After applying a liberal amount of local anesthetic, Dr, Jhapat extended the margins of the wound to look more carefully. No foreign bodies were present, and the wound tract turned out to be far from perpendicular to the surface of the abdomen. After some exploration, however, we found the edges of the deep fascia. As we were about begin repairing the fascia, our battery system, which had been operating continuously for two consecutive days since the electric grid had been down, ran out of electricity. Our backup generator was being repaired. As such, we were in complete darkness. Our midwife held a flashlight between us, and we successfully closed all layers of the wound. We prescribed him intravenous metronidazole and ceftriaxone (two powerful antibiotics) to cover possible infection, provided lactated ringer’s (an intravenous fluid solution) to maintain his fluid status, and prescribed regular diclofenac (a drug like Aspirin) for pain control. Dr. Jhapat and I returned to the staff quarters feeling confident that the patient would do well over night.

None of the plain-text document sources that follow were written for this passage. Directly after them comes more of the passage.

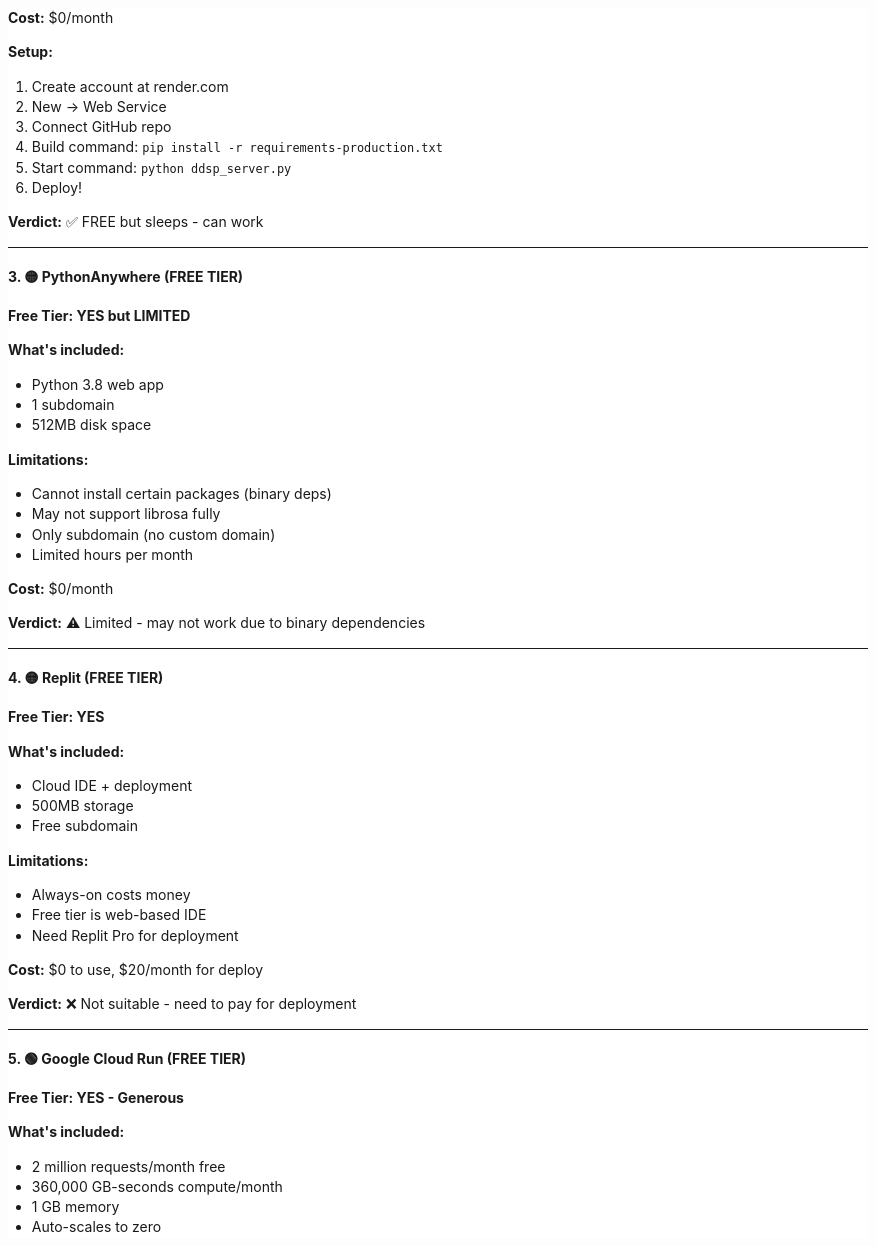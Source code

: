 **Cost:** $0/month

**Setup:**
1. Create account at render.com
2. New → Web Service
3. Connect GitHub repo
4. Build command: `pip install -r requirements-production.txt`
5. Start command: `python ddsp_server.py`
6. Deploy!

**Verdict:** ✅ FREE but sleeps - can work

---

#### 3. 🟡 **PythonAnywhere** (FREE TIER)
**Free Tier: YES but LIMITED**

**What's included:**
- Python 3.8 web app
- 1 subdomain
- 512MB disk space

**Limitations:**
- Cannot install certain packages (binary deps)
- May not support librosa fully
- Only subdomain (no custom domain)
- Limited hours per month

**Cost:** $0/month

**Verdict:** ⚠️ Limited - may not work due to binary dependencies

---

#### 4. 🟡 **Replit** (FREE TIER)
**Free Tier: YES**

**What's included:**
- Cloud IDE + deployment
- 500MB storage
- Free subdomain

**Limitations:**
- Always-on costs money
- Free tier is web-based IDE
- Need Replit Pro for deployment

**Cost:** $0 to use, $20/month for deploy

**Verdict:** ❌ Not suitable - need to pay for deployment

---

#### 5. 🟢 **Google Cloud Run** (FREE TIER)
**Free Tier: YES - Generous**

**What's included:**
- 2 million requests/month free
- 360,000 GB-seconds compute/month
- 1 GB memory
- Auto-scales to zero
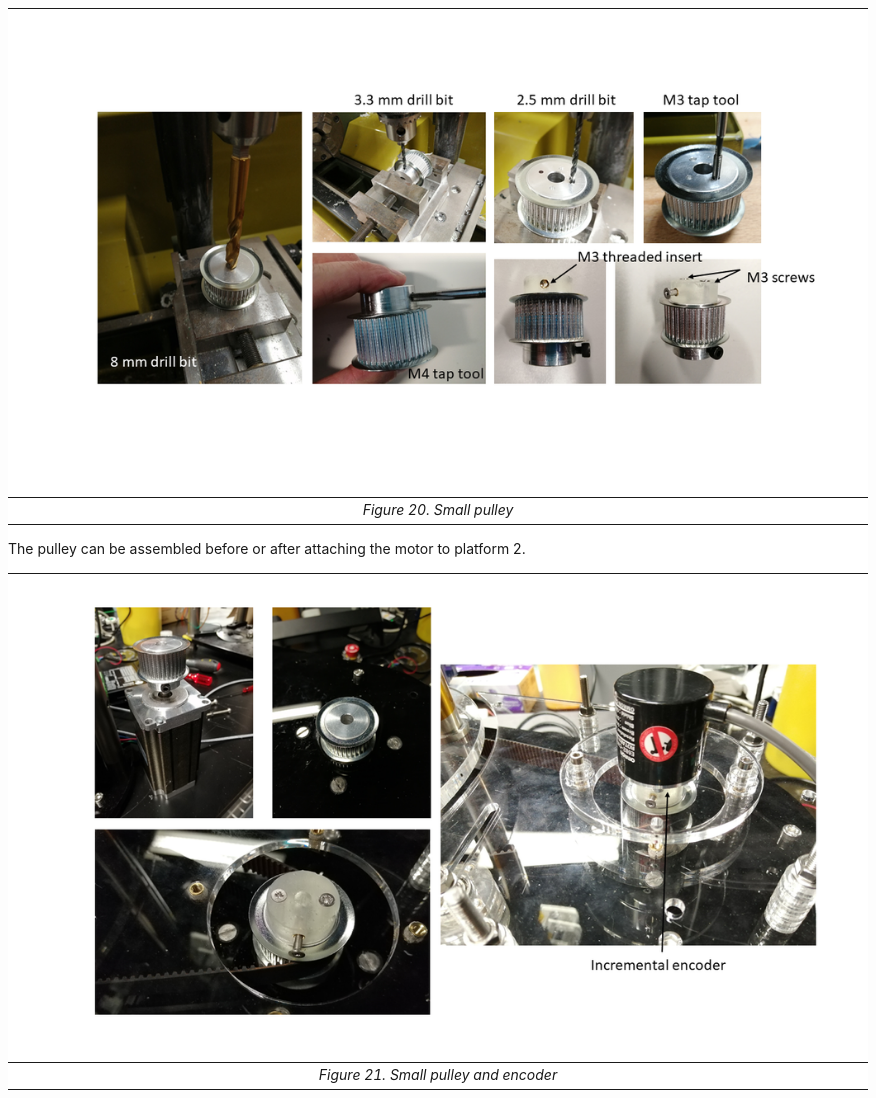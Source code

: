 | ![Figure20](assembly_img/Fig20-Assembly-Instructions.PNG) |
|:--:|
| *Figure 20. Small pulley* |

The pulley can be assembled before or after attaching the motor to platform 2.

| ![Figure21](assembly_img/Fig21-Assembly-Instructions.PNG) |
|:--:|
| *Figure 21. Small pulley and encoder* |
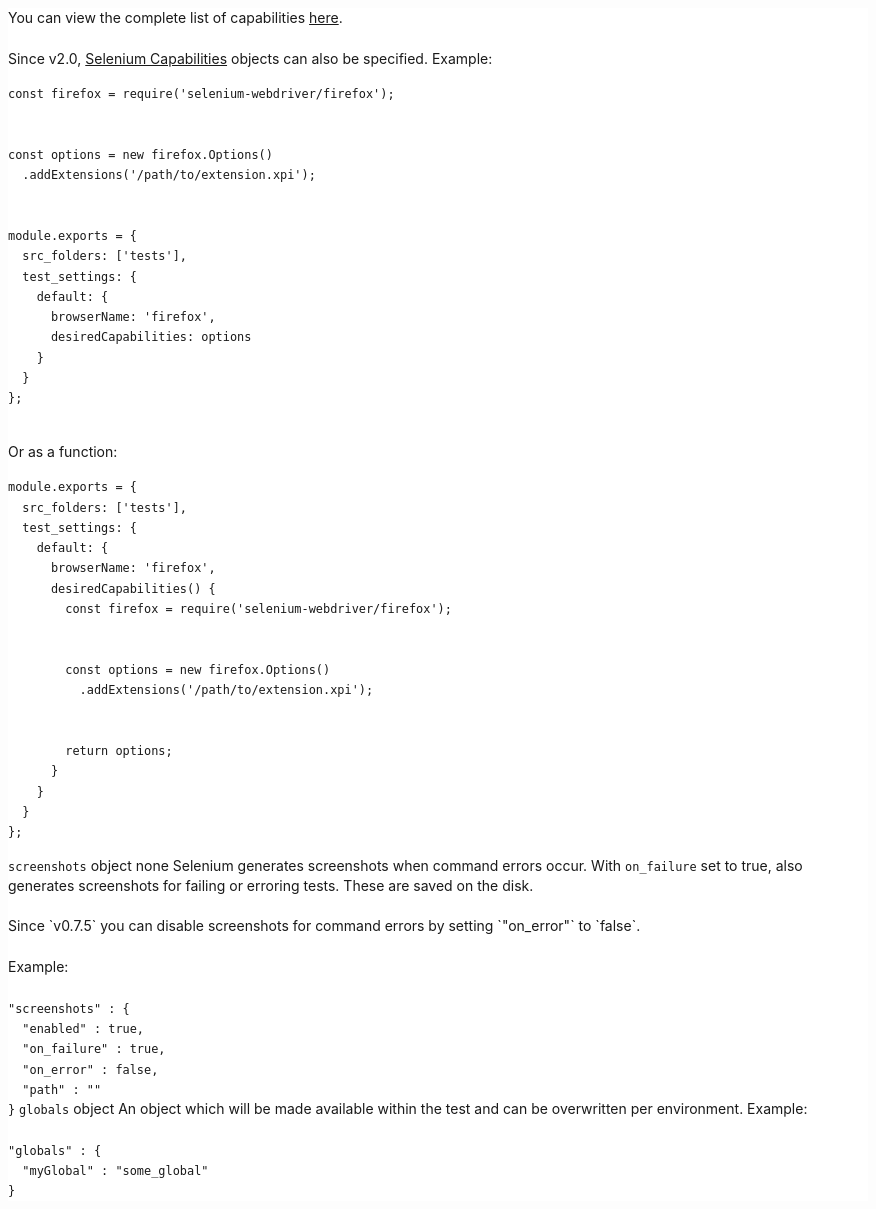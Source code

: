 You can view the complete list of capabilities <a href="https://w3c.github.io/webdriver/#capabilities" target="_blank">here</a>.
<br><br>
Since v2.0, <a href="https://www.selenium.dev/selenium/docs/api/javascript/module/selenium-webdriver/lib/capabilities_exports_Capabilities.html">Selenium Capabilities</a> objects can also be specified. Example:<br>

<div class="sample-test"><pre data-language="javascript"><code class="language-javascript">const firefox = require('selenium-webdriver/firefox');
<br>
const options = new firefox.Options()
  .addExtensions('/path/to/extension.xpi');
<br>
module.exports = {
  src_folders: ['tests'],
  test_settings: {
    default: {
      browserName: 'firefox',
      desiredCapabilities: options
    }
  }
};
</code></pre></div>
<br>Or as a function:

<div class="sample-test"><pre data-language="javascript"><code class="language-javascript">module.exports = {
  src_folders: ['tests'],
  test_settings: {
    default: {
      browserName: 'firefox',
      desiredCapabilities() {
        const firefox = require('selenium-webdriver/firefox');
        <br>
        const options = new firefox.Options()
          .addExtensions('/path/to/extension.xpi');
        <br>
        return options;
      }
    }
  }
};
</code></pre></div>
</td>
</tr>
    <tr>
       <td><code>screenshots</code></td>
       <td>object</td>
       <td>none</td>
       <td>Selenium generates screenshots when command errors occur. With <code>on_failure</code> set to true, also generates screenshots for failing or erroring tests. These are saved on the disk. <br><br>Since `v0.7.5` you can disable screenshots for command errors by setting `"on_error"` to `false`.
      <br><br>Example:<br><br><code>"screenshots" : {<br>&nbsp;&nbsp;"enabled" : true,<br>&nbsp;&nbsp;"on_failure" : true,<br>&nbsp;&nbsp;"on_error" : false,<br>&nbsp;&nbsp;"path" : ""<br>}</code></td>
     </tr>
     <tr>
       <td><code>globals</code></td>
       <td>object</td>
       <td></td>
       <td>An object which will be made available within the test and can be overwritten per environment. Example:<br><br>
<code>"globals" : {<br>&nbsp;&nbsp;"myGlobal" : "some_global"<br>}</code>


[1]:    https://browserstack.com
[2]:    https://saucelabs.com/
[3]:    https://crossbrowsertesting.com/
[4]:    https://www.lambdatest.com/
[5]:    https://www.npmjs.com/package/geckodriver
[6]:    https://www.npmjs.com/package/chromedriver
[7]:    https://www.npmjs.com/package/selenium-server
[8]:    https://www.npmjs.com/package/iedriver
[9]:    https://browserstack.com
[10]:   https://www.npmjs.com/package/dotenv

In the morning, twelve hours after the procedure, he had already passed urine and had excellent bowel sounds. This indicated to us that those essential functions had survived the impalement. We discharged him after three days, once after he had started eating and moving his bowels. We kept him on IV injections of metronidazole and ceftriaxone for a full seven days, for which he appeared dutifully to the clinic every day. On day ten after his presentation, he returned to the clinic for us to remove his stitches. Our staff was proud that we could manage such a complex problem in our remote site, and the patient and his family were quite pleased that they did not have to travel to India or elsewhere to get essential medical care. This was definitely a huge victory for someone who narrowly escaped significant injury.